# INPUT DATA
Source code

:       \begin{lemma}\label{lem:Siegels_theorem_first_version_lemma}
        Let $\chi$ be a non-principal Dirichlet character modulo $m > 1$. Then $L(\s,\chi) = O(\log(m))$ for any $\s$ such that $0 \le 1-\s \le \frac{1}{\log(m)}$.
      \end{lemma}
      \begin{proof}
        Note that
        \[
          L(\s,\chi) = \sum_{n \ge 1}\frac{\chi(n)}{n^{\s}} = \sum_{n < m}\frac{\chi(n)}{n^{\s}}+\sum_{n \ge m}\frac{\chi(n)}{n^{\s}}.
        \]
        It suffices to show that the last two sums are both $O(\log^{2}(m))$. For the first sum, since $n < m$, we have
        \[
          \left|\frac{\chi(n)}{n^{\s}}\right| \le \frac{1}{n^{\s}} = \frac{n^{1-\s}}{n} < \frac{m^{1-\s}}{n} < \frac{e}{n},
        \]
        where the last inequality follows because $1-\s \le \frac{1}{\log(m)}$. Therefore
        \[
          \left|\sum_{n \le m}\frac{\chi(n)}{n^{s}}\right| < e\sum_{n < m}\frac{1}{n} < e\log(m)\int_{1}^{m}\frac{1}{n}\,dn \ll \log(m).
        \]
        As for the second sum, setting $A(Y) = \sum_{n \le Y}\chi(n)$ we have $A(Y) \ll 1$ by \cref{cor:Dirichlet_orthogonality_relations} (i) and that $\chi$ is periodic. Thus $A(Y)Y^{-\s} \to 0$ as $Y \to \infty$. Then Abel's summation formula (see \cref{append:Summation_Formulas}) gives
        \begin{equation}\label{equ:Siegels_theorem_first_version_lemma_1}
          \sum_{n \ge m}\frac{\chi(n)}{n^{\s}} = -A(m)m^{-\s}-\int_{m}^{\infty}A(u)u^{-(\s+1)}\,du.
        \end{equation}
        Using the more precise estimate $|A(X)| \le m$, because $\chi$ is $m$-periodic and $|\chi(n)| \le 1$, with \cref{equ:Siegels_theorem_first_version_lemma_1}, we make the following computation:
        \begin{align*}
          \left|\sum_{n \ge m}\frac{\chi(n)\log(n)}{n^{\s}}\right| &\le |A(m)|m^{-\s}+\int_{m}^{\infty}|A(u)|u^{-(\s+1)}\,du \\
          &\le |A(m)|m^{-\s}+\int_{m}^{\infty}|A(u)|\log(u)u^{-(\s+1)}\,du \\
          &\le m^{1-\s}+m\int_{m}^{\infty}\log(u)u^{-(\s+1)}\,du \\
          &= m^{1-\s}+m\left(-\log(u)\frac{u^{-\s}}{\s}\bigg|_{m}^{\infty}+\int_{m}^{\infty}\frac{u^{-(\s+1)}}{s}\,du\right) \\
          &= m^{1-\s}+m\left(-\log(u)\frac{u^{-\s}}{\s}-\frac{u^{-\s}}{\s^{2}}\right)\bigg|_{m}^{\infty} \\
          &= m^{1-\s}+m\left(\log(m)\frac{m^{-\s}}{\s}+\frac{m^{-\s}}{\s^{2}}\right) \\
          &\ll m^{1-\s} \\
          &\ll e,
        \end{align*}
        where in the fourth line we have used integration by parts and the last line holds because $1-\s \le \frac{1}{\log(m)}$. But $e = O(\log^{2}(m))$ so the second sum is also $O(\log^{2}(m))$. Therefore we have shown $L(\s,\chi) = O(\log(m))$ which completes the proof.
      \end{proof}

# AIM OF THE TASK
Each line above that has the word "Therefore" must be copied.

# WRITTEN REPLY
        where the last inequality follows because $1-\s \le \frac{1}{\log(m)}$. Therefore
        where in the fourth line we have used integration by parts and the last line holds because $1-\s \le \frac{1}{\log(m)}$. But $e = O(\log^{2}(m))$ so the second sum is also $O(\log^{2}(m))$. Therefore we have shown $L(\s,\chi) = O(\log(m))$ which completes the proof.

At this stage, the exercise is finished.